Если бы я только мог знать в те дни правду, возможно, нашелся бы и способ противодействия. Сомневаюсь, но, может, и нашелся бы. Однако такие мысли даже и не могли прийти мне в голову.
Я никогда не был суеверным ребенком. Я даже не верил в… существо, которым стал. Я не верил в существование Санта-Клауса, фей, ведьм или эльфов, которые оставляют деньги под подушкой и забирают зубы у маленьких детей. Мои родители тоже не верили во всю эту чепуху и с самого начала говорили мне правду. Так как же мог я верить в существование… не буду писать это слово. Я знаю, что делаю, — не желаю признавать то, что мне известно, словно это признание будет сильнее самого факта. Но ничего не могу поделать, и это не малодушие слабого человека, чей мозг отвергает правду, не бессмысленная уловка. Просто я решительно отказываюсь перенести это слово на бумагу. Я знаю это слово. Думаю о нем. Оно пляшет в моих мыслях, и у меня достаточно мужества для того, чтобы знать, что это слово живет в моем сознании, а я не предпринимаю ни малейшего усилия, чтобы выбросить его вон. По мере сил я живу со знанием этого факта. Я уверен, что на протяжении всей моей жизни наследственная болезнь была во мне, у меня в крови, что она разносилась по всем капиллярам моего тела, завладевая мною, по мере того как я рос, и становилась все сильнее, выжидая, таясь… Теперь я это знаю, но разве мог кто-нибудь предвидеть это? Это ж не моя вина.

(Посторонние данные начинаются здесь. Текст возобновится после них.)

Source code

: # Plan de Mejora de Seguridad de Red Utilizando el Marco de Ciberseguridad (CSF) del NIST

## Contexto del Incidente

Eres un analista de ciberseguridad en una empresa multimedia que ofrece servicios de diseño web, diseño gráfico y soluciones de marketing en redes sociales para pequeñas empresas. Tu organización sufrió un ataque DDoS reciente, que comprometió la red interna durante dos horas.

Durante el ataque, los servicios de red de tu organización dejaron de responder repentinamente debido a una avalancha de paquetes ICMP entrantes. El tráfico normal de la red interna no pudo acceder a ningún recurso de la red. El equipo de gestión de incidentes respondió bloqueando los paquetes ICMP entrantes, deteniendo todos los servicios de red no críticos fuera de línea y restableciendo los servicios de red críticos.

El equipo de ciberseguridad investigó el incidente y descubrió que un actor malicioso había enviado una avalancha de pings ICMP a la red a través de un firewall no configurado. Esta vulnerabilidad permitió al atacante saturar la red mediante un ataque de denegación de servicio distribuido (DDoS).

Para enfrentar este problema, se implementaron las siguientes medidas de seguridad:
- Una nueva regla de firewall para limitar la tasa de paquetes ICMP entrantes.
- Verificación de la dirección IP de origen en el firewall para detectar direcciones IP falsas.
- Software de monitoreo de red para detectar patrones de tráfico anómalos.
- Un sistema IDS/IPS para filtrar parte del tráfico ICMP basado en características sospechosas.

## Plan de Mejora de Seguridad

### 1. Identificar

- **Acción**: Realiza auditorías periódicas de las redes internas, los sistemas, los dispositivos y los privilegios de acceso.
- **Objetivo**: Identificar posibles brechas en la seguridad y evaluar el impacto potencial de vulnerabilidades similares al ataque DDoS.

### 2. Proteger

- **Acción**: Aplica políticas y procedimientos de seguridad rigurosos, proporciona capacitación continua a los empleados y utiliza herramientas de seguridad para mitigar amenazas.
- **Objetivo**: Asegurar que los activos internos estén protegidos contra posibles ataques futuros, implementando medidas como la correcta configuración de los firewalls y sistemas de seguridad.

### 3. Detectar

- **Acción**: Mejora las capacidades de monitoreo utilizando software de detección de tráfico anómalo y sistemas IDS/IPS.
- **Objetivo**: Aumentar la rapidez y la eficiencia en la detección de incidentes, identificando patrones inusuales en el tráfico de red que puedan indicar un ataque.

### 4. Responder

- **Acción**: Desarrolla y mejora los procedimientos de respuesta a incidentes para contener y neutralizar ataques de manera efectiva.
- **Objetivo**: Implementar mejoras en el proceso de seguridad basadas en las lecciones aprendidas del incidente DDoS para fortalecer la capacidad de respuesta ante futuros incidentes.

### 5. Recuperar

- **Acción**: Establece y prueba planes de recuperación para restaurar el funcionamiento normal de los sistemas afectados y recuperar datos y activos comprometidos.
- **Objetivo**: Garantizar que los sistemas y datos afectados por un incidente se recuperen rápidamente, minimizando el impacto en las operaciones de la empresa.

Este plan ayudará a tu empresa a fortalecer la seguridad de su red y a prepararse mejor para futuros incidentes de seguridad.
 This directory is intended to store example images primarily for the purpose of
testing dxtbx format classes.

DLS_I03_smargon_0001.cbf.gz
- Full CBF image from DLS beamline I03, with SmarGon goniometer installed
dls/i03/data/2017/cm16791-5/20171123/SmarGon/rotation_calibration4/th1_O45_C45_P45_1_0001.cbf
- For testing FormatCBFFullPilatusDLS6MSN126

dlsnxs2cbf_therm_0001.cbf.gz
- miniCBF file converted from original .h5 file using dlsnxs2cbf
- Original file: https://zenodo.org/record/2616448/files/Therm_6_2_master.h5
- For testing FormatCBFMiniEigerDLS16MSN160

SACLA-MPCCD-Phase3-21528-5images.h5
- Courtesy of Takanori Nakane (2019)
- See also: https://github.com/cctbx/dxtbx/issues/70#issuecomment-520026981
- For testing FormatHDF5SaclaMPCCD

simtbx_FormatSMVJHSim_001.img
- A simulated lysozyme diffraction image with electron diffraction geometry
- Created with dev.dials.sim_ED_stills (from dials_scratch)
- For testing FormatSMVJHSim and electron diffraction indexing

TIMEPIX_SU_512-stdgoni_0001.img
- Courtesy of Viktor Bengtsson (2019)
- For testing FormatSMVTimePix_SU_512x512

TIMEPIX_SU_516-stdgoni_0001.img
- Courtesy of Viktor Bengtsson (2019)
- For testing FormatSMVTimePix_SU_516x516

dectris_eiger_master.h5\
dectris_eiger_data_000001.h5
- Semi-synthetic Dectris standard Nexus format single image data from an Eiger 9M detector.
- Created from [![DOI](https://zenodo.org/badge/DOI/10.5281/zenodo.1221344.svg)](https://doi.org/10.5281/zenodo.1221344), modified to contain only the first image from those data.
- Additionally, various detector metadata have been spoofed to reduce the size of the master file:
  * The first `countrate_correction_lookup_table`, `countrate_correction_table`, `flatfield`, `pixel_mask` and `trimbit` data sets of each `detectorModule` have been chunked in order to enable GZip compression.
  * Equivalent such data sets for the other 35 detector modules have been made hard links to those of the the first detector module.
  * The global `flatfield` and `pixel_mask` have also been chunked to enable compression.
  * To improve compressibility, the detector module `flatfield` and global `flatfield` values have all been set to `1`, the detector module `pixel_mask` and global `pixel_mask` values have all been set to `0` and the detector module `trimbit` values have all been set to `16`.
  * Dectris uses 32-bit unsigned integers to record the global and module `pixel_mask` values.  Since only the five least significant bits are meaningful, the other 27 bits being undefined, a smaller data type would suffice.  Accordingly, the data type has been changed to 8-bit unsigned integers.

Я всегда был довольно буйным ребенком. Часто сердился, выходил из себя. Но так ведут себя многие дети. Это весьма обычно. Физических изменений, которые могли бы послужить какими-то признаками начинающегося недуга, во мне не происходило. И все же… вспышки гнева, когда я дрался с другими детьми или разбивал свои любимые игрушки… эти вспышки происходили непонятно отчего. Они не были следствием чего-либо, что рассердило бы меня или огорчило; казалось, они происходили без всякой причины, в любое время, и не важно, был ли я в ту минуту счастлив или несчастлив.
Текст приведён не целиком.